The eigenvalues are positive, so your solution cannot have decay like that for any initial value (see note) aside from $(0,0)$ which is an equilibrium point. The correct solution should be:
$y(t) = k_1e^{t}\left[\begin{array}{c} 0\\ 1\end{array}\right] + k_2e^{2t}\left[\begin{array}{c} 1\\ 3\end{array}\right]$.
And as you have already indicated, there is a source. Source causes vector field to expand in all directions.
So in the long run the solution would look like the part of the solution with the $\exp(2t)$ term. This explains the slight "spin" of the vector field as shown above. There is such a "spin" effect because the vector field is growing fastest along the eigenvector with the largest exponential term. That is sometimes called the "fast solution" of your system.
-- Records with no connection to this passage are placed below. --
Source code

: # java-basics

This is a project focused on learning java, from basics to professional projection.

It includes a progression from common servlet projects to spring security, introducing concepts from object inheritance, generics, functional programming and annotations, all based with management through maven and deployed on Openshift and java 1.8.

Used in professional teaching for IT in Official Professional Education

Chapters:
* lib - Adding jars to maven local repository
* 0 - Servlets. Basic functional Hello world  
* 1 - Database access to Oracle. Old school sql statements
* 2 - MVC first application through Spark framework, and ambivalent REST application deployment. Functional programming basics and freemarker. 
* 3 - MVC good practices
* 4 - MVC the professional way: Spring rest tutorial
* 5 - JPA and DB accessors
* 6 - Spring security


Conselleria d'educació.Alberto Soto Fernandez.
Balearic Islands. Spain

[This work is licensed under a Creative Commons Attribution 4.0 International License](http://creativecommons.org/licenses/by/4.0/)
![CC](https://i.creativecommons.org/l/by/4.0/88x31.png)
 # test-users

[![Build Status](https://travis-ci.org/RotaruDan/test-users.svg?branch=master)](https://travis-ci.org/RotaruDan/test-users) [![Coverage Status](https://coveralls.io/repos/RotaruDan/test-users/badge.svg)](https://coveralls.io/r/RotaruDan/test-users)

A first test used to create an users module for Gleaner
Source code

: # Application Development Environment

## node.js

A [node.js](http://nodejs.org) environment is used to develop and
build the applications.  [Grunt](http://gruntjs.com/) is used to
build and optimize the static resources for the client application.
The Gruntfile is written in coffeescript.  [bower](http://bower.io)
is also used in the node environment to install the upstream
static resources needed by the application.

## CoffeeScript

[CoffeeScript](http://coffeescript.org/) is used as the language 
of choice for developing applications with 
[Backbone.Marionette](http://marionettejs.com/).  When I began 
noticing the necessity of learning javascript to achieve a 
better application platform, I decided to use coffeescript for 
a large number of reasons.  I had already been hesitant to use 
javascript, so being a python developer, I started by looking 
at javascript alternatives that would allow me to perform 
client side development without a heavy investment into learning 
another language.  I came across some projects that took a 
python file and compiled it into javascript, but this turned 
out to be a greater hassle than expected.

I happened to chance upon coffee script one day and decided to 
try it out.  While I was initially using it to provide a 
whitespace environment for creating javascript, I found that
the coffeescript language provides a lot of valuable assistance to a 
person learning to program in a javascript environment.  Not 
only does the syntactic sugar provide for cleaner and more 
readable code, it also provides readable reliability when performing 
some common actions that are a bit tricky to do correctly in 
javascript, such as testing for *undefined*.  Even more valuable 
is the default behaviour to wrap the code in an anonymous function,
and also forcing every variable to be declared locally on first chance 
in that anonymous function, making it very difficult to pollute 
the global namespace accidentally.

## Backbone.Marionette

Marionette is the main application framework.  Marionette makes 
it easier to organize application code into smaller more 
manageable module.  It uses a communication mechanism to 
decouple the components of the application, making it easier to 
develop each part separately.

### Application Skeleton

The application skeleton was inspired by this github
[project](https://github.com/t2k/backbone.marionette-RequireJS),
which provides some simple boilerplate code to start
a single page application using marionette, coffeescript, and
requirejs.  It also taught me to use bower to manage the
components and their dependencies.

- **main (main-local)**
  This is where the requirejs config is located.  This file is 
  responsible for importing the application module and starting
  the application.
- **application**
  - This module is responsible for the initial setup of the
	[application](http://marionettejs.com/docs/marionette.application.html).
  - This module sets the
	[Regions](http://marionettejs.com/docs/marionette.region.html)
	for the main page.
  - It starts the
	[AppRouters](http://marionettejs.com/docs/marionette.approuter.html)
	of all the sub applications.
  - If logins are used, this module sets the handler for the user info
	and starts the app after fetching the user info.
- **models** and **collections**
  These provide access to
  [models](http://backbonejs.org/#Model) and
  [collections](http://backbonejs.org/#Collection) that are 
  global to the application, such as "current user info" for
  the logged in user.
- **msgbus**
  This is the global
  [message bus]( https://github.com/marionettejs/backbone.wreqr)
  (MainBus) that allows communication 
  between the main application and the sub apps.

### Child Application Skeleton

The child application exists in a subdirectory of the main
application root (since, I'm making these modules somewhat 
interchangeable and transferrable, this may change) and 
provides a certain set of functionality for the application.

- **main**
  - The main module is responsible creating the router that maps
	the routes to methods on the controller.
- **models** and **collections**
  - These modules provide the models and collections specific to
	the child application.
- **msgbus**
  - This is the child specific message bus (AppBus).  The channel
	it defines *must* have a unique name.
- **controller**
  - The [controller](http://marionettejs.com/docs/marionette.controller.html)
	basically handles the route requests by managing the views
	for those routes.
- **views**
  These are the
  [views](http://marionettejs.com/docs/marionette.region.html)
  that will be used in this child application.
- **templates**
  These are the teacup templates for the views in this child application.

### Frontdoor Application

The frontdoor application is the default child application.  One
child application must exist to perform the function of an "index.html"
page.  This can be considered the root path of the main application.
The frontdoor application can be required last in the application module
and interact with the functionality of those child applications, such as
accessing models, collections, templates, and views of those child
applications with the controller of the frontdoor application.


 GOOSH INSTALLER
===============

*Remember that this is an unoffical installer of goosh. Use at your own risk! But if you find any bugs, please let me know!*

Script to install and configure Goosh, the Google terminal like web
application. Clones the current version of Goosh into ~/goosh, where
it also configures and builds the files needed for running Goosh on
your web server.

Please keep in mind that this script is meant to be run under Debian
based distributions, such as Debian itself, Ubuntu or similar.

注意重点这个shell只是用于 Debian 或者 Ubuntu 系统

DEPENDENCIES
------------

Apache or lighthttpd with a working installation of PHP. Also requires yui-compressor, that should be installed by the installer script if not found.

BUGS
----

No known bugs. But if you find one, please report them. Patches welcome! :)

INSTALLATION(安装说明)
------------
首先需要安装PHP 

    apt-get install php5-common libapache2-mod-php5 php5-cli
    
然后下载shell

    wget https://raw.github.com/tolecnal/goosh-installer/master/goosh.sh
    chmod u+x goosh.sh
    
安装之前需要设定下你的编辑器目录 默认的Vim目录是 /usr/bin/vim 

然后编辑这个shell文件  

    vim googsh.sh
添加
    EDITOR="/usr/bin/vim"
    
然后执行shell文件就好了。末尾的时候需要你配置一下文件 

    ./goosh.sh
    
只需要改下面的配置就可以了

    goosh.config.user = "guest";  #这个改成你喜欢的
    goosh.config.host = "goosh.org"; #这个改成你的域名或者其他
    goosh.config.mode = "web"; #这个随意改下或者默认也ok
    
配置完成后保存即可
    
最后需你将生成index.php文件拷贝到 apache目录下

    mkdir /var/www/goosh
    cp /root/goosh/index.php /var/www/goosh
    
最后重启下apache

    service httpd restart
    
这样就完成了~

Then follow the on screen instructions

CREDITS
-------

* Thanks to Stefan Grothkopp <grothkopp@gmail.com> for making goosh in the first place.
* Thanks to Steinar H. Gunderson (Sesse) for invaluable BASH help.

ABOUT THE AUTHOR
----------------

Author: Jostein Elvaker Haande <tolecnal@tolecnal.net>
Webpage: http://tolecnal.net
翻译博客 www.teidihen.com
Note: In general, given a system of differential equation:
$\dot x(t) = Ax(t)$, $x(0) = x_o$, $A$ has distinct eigenvalues
Then the solution to this equation is given as:
$x(t) = \sum\limits_{i=1}^n c_ie^{\lambda_it}v_i$
where $c_i$ are the coefficient corresponding to initial condition $x(0)$, $v_i$ is the $i$th eigenvector, and $\lambda_i$ is the $i$th eigenvalue.